ロシアンルーレットⅡ【コミカルアクション】
古びた平屋、周囲は田畑ばかりで、その一軒家はポツリと佇んでいる。
その小さな建物の中に、一体何人の物騒な連中が居たのだろうか、今しがた血相を変えて飛び出して行った人数、少なめに見積もっても20人は下らない。
遠ざかる喧騒を己の聴覚のみで把握し、平屋の中の様子を透視でもして伺おうとするかのように、凝視する者がいた。
その者は、暗闇と同化し、まるで塀の一部のように存在している。
大勢が出て行った現在、平屋には残っていて精精2・3人である。
が、その静かに身を潜める者は、すぐさま行動を起こすことはなかった。
刻々と時だけが流れる。
およそ一時間が経過し、ようやくその者は動き出した。
旧式のボタンだけのインターホン、その音符マークを人差し指で押した。
夜の静寂に不似合いな、明快な機械音が鳴り響いた。
ほどなくして、建物の中から一人の男が、用心深く、玄関の開き戸を細く開け、訝しげな顔を覗かせた。

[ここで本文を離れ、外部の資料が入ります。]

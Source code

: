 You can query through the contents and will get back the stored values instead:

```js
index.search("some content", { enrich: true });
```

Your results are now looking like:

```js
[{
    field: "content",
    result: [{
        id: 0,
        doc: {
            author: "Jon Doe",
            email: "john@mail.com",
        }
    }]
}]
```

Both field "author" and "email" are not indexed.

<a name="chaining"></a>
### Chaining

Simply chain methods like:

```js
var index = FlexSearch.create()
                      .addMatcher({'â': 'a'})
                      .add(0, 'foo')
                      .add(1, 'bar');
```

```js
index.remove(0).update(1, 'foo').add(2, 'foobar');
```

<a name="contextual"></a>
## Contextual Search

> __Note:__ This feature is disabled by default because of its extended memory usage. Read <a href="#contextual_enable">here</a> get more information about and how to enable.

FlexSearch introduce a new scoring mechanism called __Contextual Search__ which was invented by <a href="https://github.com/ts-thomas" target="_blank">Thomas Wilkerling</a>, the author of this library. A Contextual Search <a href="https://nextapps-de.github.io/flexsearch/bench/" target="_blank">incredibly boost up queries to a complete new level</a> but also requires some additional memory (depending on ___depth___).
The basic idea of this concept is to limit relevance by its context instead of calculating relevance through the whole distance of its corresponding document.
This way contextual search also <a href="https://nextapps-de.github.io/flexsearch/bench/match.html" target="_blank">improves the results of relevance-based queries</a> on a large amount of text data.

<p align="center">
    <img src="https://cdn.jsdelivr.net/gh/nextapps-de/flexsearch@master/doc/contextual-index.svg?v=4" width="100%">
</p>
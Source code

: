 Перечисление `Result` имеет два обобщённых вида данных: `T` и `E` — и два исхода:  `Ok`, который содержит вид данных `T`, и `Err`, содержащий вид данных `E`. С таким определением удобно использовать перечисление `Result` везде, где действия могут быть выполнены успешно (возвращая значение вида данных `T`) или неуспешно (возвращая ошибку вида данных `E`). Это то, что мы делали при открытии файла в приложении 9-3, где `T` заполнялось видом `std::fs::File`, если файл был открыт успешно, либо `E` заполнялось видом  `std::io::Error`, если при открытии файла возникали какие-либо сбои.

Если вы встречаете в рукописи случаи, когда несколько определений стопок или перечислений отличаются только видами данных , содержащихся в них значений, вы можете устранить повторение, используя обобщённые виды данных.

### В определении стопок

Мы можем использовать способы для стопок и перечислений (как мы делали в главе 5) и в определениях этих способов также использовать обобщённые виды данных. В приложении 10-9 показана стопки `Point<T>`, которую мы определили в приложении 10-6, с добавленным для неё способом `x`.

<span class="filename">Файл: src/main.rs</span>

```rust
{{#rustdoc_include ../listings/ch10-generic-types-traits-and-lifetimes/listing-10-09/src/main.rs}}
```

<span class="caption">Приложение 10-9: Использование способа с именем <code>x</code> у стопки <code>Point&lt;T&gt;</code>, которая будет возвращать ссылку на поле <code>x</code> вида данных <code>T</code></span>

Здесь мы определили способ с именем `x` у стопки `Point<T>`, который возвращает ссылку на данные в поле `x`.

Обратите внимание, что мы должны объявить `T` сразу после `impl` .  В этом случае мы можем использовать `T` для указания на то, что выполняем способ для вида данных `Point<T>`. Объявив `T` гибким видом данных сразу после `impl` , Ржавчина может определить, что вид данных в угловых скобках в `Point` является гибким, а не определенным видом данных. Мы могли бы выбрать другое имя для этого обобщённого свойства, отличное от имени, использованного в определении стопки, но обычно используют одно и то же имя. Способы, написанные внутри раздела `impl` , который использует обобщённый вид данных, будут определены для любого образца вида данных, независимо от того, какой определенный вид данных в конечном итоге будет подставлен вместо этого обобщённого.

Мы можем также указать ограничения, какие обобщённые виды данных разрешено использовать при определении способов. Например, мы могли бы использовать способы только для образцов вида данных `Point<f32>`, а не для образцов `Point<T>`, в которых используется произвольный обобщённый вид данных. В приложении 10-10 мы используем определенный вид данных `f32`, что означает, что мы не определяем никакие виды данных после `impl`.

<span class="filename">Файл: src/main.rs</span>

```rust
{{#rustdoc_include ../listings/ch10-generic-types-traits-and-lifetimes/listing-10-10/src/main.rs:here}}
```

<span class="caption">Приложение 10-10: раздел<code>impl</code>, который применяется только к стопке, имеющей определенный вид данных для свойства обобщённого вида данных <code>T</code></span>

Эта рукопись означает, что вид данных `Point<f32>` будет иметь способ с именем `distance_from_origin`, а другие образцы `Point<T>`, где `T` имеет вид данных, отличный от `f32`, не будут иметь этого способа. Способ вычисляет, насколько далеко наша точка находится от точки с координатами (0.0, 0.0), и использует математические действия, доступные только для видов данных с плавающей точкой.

タイトな膝上丈のスカートから網タイツを纏った足を惜しげもなくさらけ出し、革のブルゾンを着た、真っ直ぐな髪を肩上で切り揃えた栗色ボブヘアーの女が、その男に向かって、低い掠れた声で吐息混じりに囁いた。
「ボスからの伝言、ネズミは一匹残らず始末したって。私は……ボスから、あんたたちへのご褒美よ。お互い思う存分楽しみましょう。」